Building Chat 2.0
Jack Bowen
TL;DR
- We spoke to and surveyed 132 customers of CoLoop along with 1,118 chat prompts from the last 6 months to understand how to build the best analysis tool tool for qualitative data.
- We identified 9 key types of queries and determined 55.8% of total prompts run could be significantly improved with specialised handling for these queries.
- This led to the establishment of 5 measurable pillars for driving quantitative improvement in our analysis tooling.
- We used these insights to develop, launch and measure the impact of “Chat 2.0” with 61% of users reporting an improvement across our 5 key dimensions.
“When you can measure what you are speaking about, and express it in numbers, you know something about it; but when you cannot measure it, when you cannot express it in numbers, your knowledge is of a meagre and unsatisfactory kind: it may be the beginning of knowledge, but you have scarcely, in your thoughts, advanced to the stage of science, whatever the matter may be.”
— Lord Kelvin
Figuring out what to focus on
Before setting out to build Chat 2.0 we conducted user research to better understand where the opportunities were in our current offering. We conducted deep analysis of usage patterns and collated information from hours of support and feedback calls.
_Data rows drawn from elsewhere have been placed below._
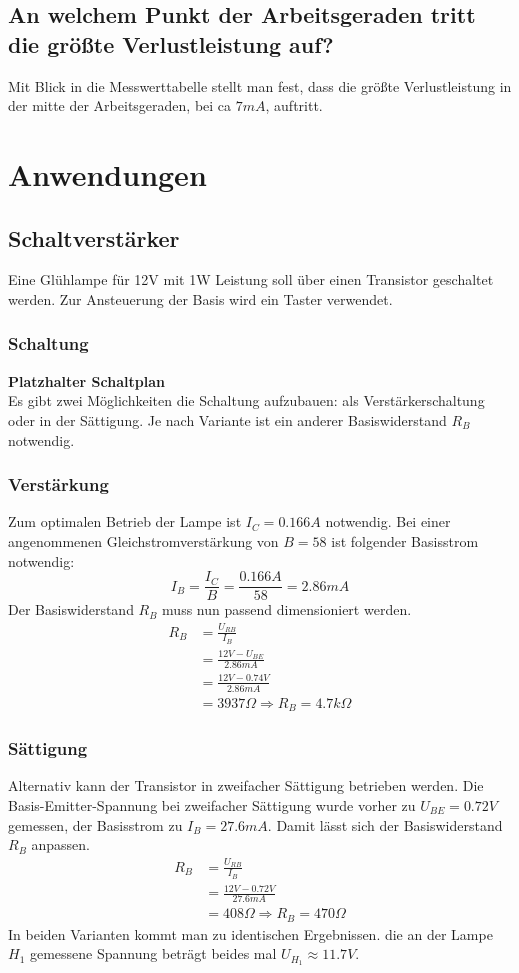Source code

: \documentclass[
a4paper,     %
 headsepline, %
11pt         %
]{scrartcl}  %
\begin{document}
\subsection{An welchem Punkt der Arbeitsgeraden tritt die größte Verlustleistung auf?}
Mit Blick in die Messwerttabelle stellt man fest, dass die größte Verlustleistung in der mitte der Arbeitsgeraden, bei ca $7mA$, auftritt.

\section{Anwendungen}
\subsection{Schaltverstärker}
Eine Glühlampe für 12V mit 1W Leistung soll über einen Transistor geschaltet werden. Zur Ansteuerung der Basis wird ein Taster verwendet. 

\subsubsection*{Schaltung}
\textbf{Platzhalter Schaltplan} \\
Es gibt zwei Möglichkeiten die Schaltung aufzubauen: als Verstärkerschaltung oder in der Sättigung. Je nach Variante ist ein anderer Basiswiderstand $R_B$ notwendig.
\subsubsection*{Verstärkung}
Zum optimalen Betrieb der Lampe ist $I_C=0.166A$ notwendig. Bei einer angenommenen Gleichstromverstärkung von $B=58$ ist folgender Basisstrom notwendig:
\[I_B=\frac{I_C}{B}=\frac{0.166A}{58}=2.86mA\]
Der Basiswiderstand $R_B$ muss nun passend dimensioniert werden.
\begin{align}
R_B &= \frac{U_{RB}}{I_B} \nonumber \\
	&= \frac{12V-U_{BE}}{2.86mA} \nonumber \\
	&= \frac{12V-0.74V}{2.86mA} \nonumber \\
	&= 3937\Omega \Rightarrow R_B = 4.7k\Omega \nonumber 
\end{align}
\subsubsection*{Sättigung}
Alternativ kann der Transistor in zweifacher Sättigung betrieben werden. Die Basis-Emitter-Spannung bei zweifacher Sättigung wurde vorher zu $U_{BE}=0.72V$ gemessen, der Basisstrom zu $I_B=27.6mA$. Damit lässt sich der Basiswiderstand $R_B$ anpassen.
\begin{align}
R_B &= \frac{U_{RB}}{I_B} \nonumber \\
	&= \frac{12V-0.72V}{27.6mA} \nonumber \\
	&= 408\Omega \Rightarrow R_B = 470\Omega \nonumber 
\end{align}
In beiden Varianten kommt man zu identischen Ergebnissen. die an der Lampe $H_1$ gemessene Spannung beträgt beides mal $U_{H_1}\approx 11.7V$.
\end{document}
Through this process we identified several key limitations that were compromising trust and holding back some researchers from experiencing further efficiency improvements:
1. Trust & completeness. Researchers asked for dependable citations and numeric counts. Even small errors forced manual fact‑checks and hand tallies.
2. Simplicity. When to use grids versus chat, and how segment/concept tagging works, was unclear—leading to unsatisfiable or misinterpreted prompts.
3. Scalability & flexibility. Teams wanted deep qualitative analysis on larger datasets without choosing between lower‑coverage chat answers and rigid grid outputs. They also wanted tooling that could scale as rapidly as their sample sizes.
To deepen our understanding, we collected additional data to answer two questions:
1. What are people trying to do with CoLoop?
2. Where does the experience fall short most often?
Most common queries in CoLoop Chat
We analysed 1,118 prompts from the last 6 months. We developed a nine-category intent taxonomy bottom up using the CoLoop open ends tool. From this we found that in as many as 55.8% of cases users were likely resorting to generating their required analysis through a mixture of multiple prompts, grid + chat questions as well as use of 3rd party LLMs like CoPilot.
What are your 3 main limitations with the CoLoop Chat right now?
Next we next asked 30 Participants to outline their top 3 challenges with CoLoop. Using the CoLoop open ends tool we coded their responses into 6 main categories.
| Category | Description | Share of mentions |
|---|---|---|
| Data coverage | Incomplete Data Coverage & Limited Evidence Sourcing | 29.56% |
| Low reliability | Irrelevant quotes or incorrect counts are shown alongside outputs. | 18.87% |
| Interface limitations | Confusion around how and when to use specific features like analysis grids, chats, segments etc. | 16.35% |
| Lack of depth | Lack of Depth, Detail, and Analytical Rigour | 12.58% |
| Evidence | Shows wrong or irrelevant evidence | 10.69% |
| Other | Other reasons not listed above | 11.95% |
Paving the way to Chat 2.0
Based on the data we gathered way to deliver on our initial qualitative phase became clearer:
- Specialisation: Purpose‑built flows for the most common jobs (e.g., quote extraction with exact source spans, numeric aggregation with unit awareness, theme synthesis with coverage reports), instead of forcing everything into generic chat or rigid grids.
- Simplicity: The system routes queries automatically: intent detection → feasibility check → tool selection → answer contract. Users shouldn’t need to understand segment tagging or other nuances of prompting to get the right result.
- Reliable: Above all we had to improve reliability. Citations needed to be perfect. Any question the chat agreed to answer needed to be answered properly or rejected.